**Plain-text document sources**
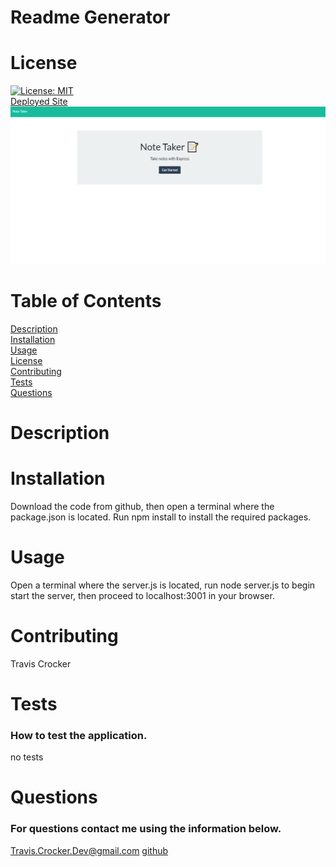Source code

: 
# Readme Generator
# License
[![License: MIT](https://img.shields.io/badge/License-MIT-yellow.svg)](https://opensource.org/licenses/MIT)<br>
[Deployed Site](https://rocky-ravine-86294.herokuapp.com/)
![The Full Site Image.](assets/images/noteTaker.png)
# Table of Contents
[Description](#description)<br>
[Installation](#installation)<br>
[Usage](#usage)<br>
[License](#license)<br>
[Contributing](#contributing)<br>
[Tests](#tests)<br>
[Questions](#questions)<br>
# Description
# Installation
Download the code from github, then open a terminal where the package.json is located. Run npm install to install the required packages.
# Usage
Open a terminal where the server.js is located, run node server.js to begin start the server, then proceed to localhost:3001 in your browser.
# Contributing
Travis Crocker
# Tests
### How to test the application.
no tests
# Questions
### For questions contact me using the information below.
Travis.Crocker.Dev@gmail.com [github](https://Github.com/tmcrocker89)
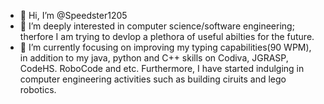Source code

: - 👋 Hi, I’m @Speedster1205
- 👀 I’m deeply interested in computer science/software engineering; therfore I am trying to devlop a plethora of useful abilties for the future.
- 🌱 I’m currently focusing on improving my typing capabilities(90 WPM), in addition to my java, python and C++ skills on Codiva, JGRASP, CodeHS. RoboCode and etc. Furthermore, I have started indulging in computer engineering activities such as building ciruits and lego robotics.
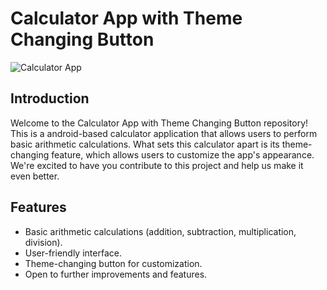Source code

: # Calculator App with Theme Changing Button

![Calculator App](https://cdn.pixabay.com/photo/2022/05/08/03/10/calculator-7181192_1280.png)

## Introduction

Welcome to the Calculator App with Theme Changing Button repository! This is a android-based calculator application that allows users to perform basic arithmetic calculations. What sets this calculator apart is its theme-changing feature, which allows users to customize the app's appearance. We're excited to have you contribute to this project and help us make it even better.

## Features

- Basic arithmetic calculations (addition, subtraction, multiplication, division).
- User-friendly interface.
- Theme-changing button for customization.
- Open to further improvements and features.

**Action item**
Without including any picture, print all of the entries above exactly.

**Response to this exercise**
Source code

: 
# Readme Generator
# License
[![License: MIT](https://img.shields.io/badge/License-MIT-yellow.svg)](https://opensource.org/licenses/MIT)<br>
[Deployed Site](https://rocky-ravine-86294.herokuapp.com/)
![The Full Site Image.](assets/images/noteTaker.png)
# Table of Contents
[Description](#description)<br>
[Installation](#installation)<br>
[Usage](#usage)<br>
[License](#license)<br>
[Contributing](#contributing)<br>
[Tests](#tests)<br>
[Questions](#questions)<br>
# Description
# Installation
Download the code from github, then open a terminal where the package.json is located. Run npm install to install the required packages.
# Usage
Open a terminal where the server.js is located, run node server.js to begin start the server, then proceed to localhost:3001 in your browser.
# Contributing
Travis Crocker
# Tests
### How to test the application.
no tests
# Questions
### For questions contact me using the information below.
Travis.Crocker.Dev@gmail.com [github](https://Github.com/tmcrocker89)
Source code

: - 👋 Hi, I’m @Speedster1205
- 👀 I’m deeply interested in computer science/software engineering; therfore I am trying to devlop a plethora of useful abilties for the future.
- 🌱 I’m currently focusing on improving my typing capabilities(90 WPM), in addition to my java, python and C++ skills on Codiva, JGRASP, CodeHS. RoboCode and etc. Furthermore, I have started indulging in computer engineering activities such as building ciruits and lego robotics.
Source code

: # Calculator App with Theme Changing Button

![Calculator App](https://cdn.pixabay.com/photo/2022/05/08/03/10/calculator-7181192_1280.png)

## Introduction

Welcome to the Calculator App with Theme Changing Button repository! This is a android-based calculator application that allows users to perform basic arithmetic calculations. What sets this calculator apart is its theme-changing feature, which allows users to customize the app's appearance. We're excited to have you contribute to this project and help us make it even better.

## Features

- Basic arithmetic calculations (addition, subtraction, multiplication, division).
- User-friendly interface.
- Theme-changing button for customization.
- Open to further improvements and features.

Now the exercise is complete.